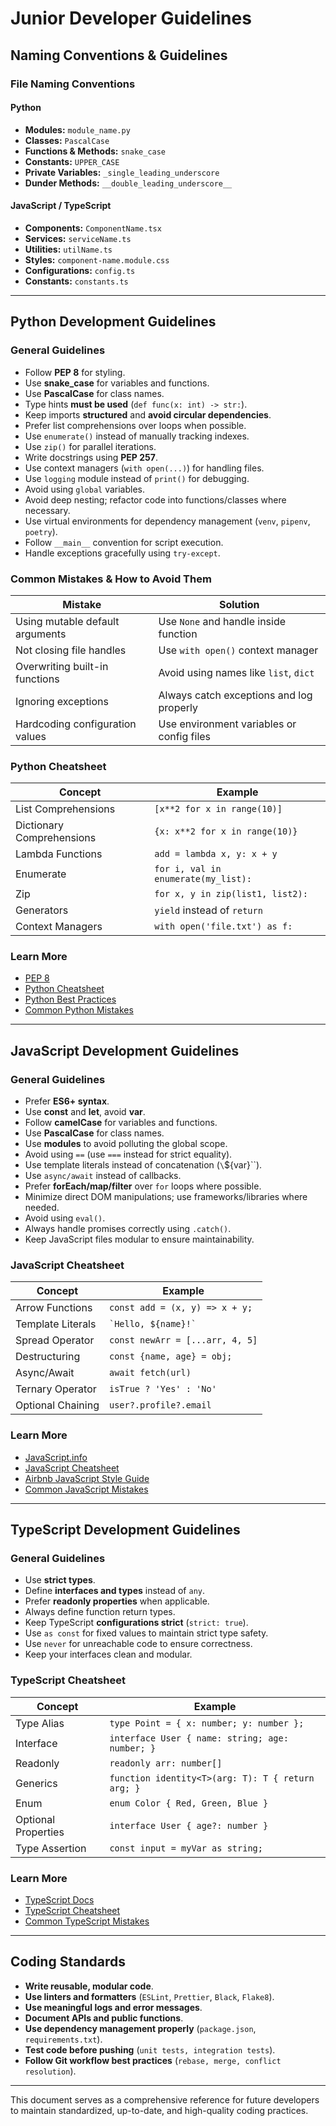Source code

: # Junior Developer Guidelines

## Naming Conventions & Guidelines

### File Naming Conventions

#### Python
- **Modules:** `module_name.py`
- **Classes:** `PascalCase`
- **Functions & Methods:** `snake_case`
- **Constants:** `UPPER_CASE`
- **Private Variables:** `_single_leading_underscore`
- **Dunder Methods:** `__double_leading_underscore__`

#### JavaScript / TypeScript
- **Components:** `ComponentName.tsx`
- **Services:** `serviceName.ts`
- **Utilities:** `utilName.ts`
- **Styles:** `component-name.module.css`
- **Configurations:** `config.ts`
- **Constants:** `constants.ts`

---

## Python Development Guidelines

### General Guidelines
- Follow **PEP 8** for styling.
- Use **snake_case** for variables and functions.
- Use **PascalCase** for class names.
- Type hints **must be used** (`def func(x: int) -> str:`).
- Keep imports **structured** and **avoid circular dependencies**.
- Prefer list comprehensions over loops when possible.
- Use `enumerate()` instead of manually tracking indexes.
- Use `zip()` for parallel iterations.
- Write docstrings using **PEP 257**.
- Use context managers (`with open(...)`) for handling files.
- Use `logging` module instead of `print()` for debugging.
- Avoid using `global` variables.
- Avoid deep nesting; refactor code into functions/classes where necessary.
- Use virtual environments for dependency management (`venv`, `pipenv`, `poetry`).
- Follow `__main__` convention for script execution.
- Handle exceptions gracefully using `try-except`.

### Common Mistakes & How to Avoid Them
| Mistake | Solution |
|---------|----------|
| Using mutable default arguments | Use `None` and handle inside function |
| Not closing file handles | Use `with open()` context manager |
| Overwriting built-in functions | Avoid using names like `list`, `dict` |
| Ignoring exceptions | Always catch exceptions and log properly |
| Hardcoding configuration values | Use environment variables or config files |

### Python Cheatsheet
| Concept | Example |
|---------|---------|
| List Comprehensions | `[x**2 for x in range(10)]` |
| Dictionary Comprehensions | `{x: x**2 for x in range(10)}` |
| Lambda Functions | `add = lambda x, y: x + y` |
| Enumerate | `for i, val in enumerate(my_list):` |
| Zip | `for x, y in zip(list1, list2):` |
| Generators | `yield` instead of `return` |
| Context Managers | `with open('file.txt') as f:` |

### Learn More
- [PEP 8](https://peps.python.org/pep-0008/)
- [Python Cheatsheet](https://gto76.github.io/python-cheatsheet/)
- [Python Best Practices](https://realpython.com/tutorials/best-practices/)
- [Common Python Mistakes](https://realpython.com/python-mistakes/)

---

## JavaScript Development Guidelines

### General Guidelines
- Prefer **ES6+ syntax**.
- Use **const** and **let**, avoid **var**.
- Follow **camelCase** for variables and functions.
- Use **PascalCase** for class names.
- Use **modules** to avoid polluting the global scope.
- Avoid using `==` (use `===` instead for strict equality).
- Use template literals instead of concatenation (`\`${var}\``).
- Use `async/await` instead of callbacks.
- Prefer **forEach/map/filter** over `for` loops where possible.
- Minimize direct DOM manipulations; use frameworks/libraries where needed.
- Avoid using `eval()`.
- Always handle promises correctly using `.catch()`.
- Keep JavaScript files modular to ensure maintainability.

### JavaScript Cheatsheet
| Concept | Example |
|---------|---------|
| Arrow Functions | `const add = (x, y) => x + y;` |
| Template Literals | `` `Hello, ${name}!` `` |
| Spread Operator | `const newArr = [...arr, 4, 5]` |
| Destructuring | `const {name, age} = obj;` |
| Async/Await | `await fetch(url)` |
| Ternary Operator | `isTrue ? 'Yes' : 'No'` |
| Optional Chaining | `user?.profile?.email` |

### Learn More
- [JavaScript.info](https://javascript.info/)
- [JavaScript Cheatsheet](https://htmlcheatsheet.com/js/)
- [Airbnb JavaScript Style Guide](https://github.com/airbnb/javascript)
- [Common JavaScript Mistakes](https://rollbar.com/blog/top-10-javascript-errors/)

---

## TypeScript Development Guidelines

### General Guidelines
- Use **strict types**.
- Define **interfaces and types** instead of `any`.
- Prefer **readonly properties** when applicable.
- Always define function return types.
- Keep TypeScript **configurations strict** (`strict: true`).
- Use `as const` for fixed values to maintain strict type safety.
- Use `never` for unreachable code to ensure correctness.
- Keep your interfaces clean and modular.

### TypeScript Cheatsheet
| Concept | Example |
|---------|---------|
| Type Alias | `type Point = { x: number; y: number };` |
| Interface | `interface User { name: string; age: number; }` |
| Readonly | `readonly arr: number[]` |
| Generics | `function identity<T>(arg: T): T { return arg; }` |
| Enum | `enum Color { Red, Green, Blue }` |
| Optional Properties | `interface User { age?: number }` |
| Type Assertion | `const input = myVar as string;` |

### Learn More
- [TypeScript Docs](https://www.typescriptlang.org/docs/)
- [TypeScript Cheatsheet](https://typescript-cheatsheets.dev/)
- [Common TypeScript Mistakes](https://khalilstemmler.com/blogs/typescript/common-mistakes/)

---

## Coding Standards
- **Write reusable, modular code**.
- **Use linters and formatters** (`ESLint`, `Prettier`, `Black`, `Flake8`).
- **Use meaningful logs and error messages**.
- **Document APIs and public functions**.
- **Use dependency management properly** (`package.json`, `requirements.txt`).
- **Test code before pushing** (`unit tests, integration tests`).
- **Follow Git workflow best practices** (`rebase, merge, conflict resolution`).

---

This document serves as a comprehensive reference for future developers to maintain standardized, up-to-date, and high-quality coding practices.
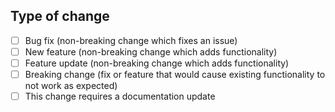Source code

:## Type of change

- [ ] Bug fix (non-breaking change which fixes an issue)
- [ ] New feature (non-breaking change which adds functionality)
- [ ] Feature update (non-breaking change which adds functionality)
- [ ] Breaking change (fix or feature that would cause existing functionality to not work as expected)
- [ ] This change requires a documentation update
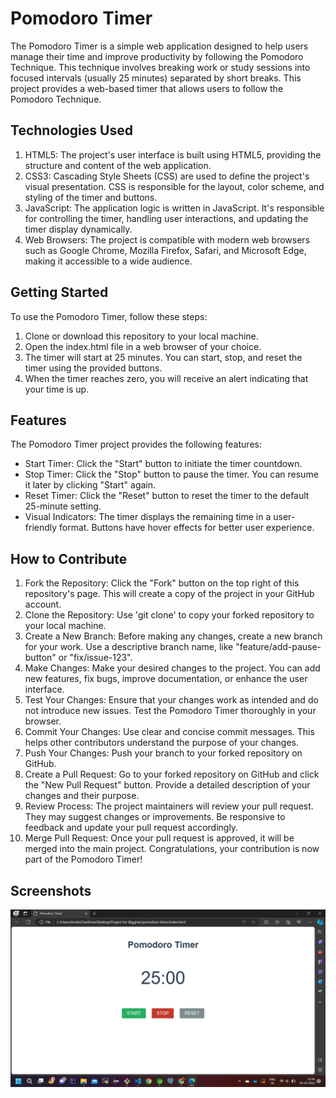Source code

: 
# Pomodoro Timer

The Pomodoro Timer is a simple web application designed to help users manage their time and improve productivity by following the Pomodoro Technique. This technique involves breaking work or study sessions into focused intervals (usually 25 minutes) separated by short breaks. This project provides a web-based timer that allows users to follow the Pomodoro Technique.

## Technologies Used

1. HTML5: The project's user interface is built using HTML5, providing the structure and content of the web application.
2. CSS3: Cascading Style Sheets (CSS) are used to define the project's visual presentation. CSS is responsible for the layout, color scheme, and styling of the timer and buttons.
3. JavaScript: The application logic is written in JavaScript. It's responsible for controlling the timer, handling user interactions, and updating the timer display dynamically.
4. Web Browsers: The project is compatible with modern web browsers such as Google Chrome, Mozilla Firefox, Safari, and Microsoft Edge, making it accessible to a wide audience.
   
## Getting Started
To use the Pomodoro Timer, follow these steps:

1. Clone or download this repository to your local machine.
2. Open the index.html file in a web browser of your choice.
3. The timer will start at 25 minutes. You can start, stop, and reset the timer using the provided buttons.
4. When the timer reaches zero, you will receive an alert indicating that your time is up.
   
## Features
The Pomodoro Timer project provides the following features:

- Start Timer: Click the "Start" button to initiate the timer countdown.
- Stop Timer: Click the "Stop" button to pause the timer. You can resume it later by clicking "Start" again.
- Reset Timer: Click the "Reset" button to reset the timer to the default 25-minute setting.
- Visual Indicators: The timer displays the remaining time in a user-friendly format. Buttons have hover effects for better user experience.
  
## How to Contribute
1. Fork the Repository: Click the "Fork" button on the top right of this repository's page. This will create a copy of the project in your GitHub account.
2. Clone the Repository: Use 'git clone' to copy your forked repository to your local machine.
3. Create a New Branch: Before making any changes, create a new branch for your work. Use a descriptive branch name, like "feature/add-pause-button" or "fix/issue-123".
4. Make Changes: Make your desired changes to the project. You can add new features, fix bugs, improve documentation, or enhance the user interface.
5. Test Your Changes: Ensure that your changes work as intended and do not introduce new issues. Test the Pomodoro Timer thoroughly in your browser.
6. Commit Your Changes: Use clear and concise commit messages. This helps other contributors understand the purpose of your changes.
7. Push Your Changes: Push your branch to your forked repository on GitHub.
8. Create a Pull Request: Go to your forked repository on GitHub and click the "New Pull Request" button. Provide a detailed description of your changes and their purpose.
9. Review Process: The project maintainers will review your pull request. They may suggest changes or improvements. Be responsive to feedback and update your pull request accordingly.
10. Merge Pull Request: Once your pull request is approved, it will be merged into the main project. Congratulations, your contribution is now part of the Pomodoro Timer!

## Screenshots
![App Screenshot 1](Screenshot%20(173).png)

◆ **PROBLEM**:
From the records, copy every line that has the string "repository" in it.

◆ **YOUR RESPONSE**:
1. Clone or download this repository to your local machine.
1. Fork the Repository: Click the "Fork" button on the top right of this repository's page. This will create a copy of the project in your GitHub account.
2. Clone the Repository: Use 'git clone' to copy your forked repository to your local machine.
7. Push Your Changes: Push your branch to your forked repository on GitHub.
8. Create a Pull Request: Go to your forked repository on GitHub and click the "New Pull Request" button. Provide a detailed description of your changes and their purpose.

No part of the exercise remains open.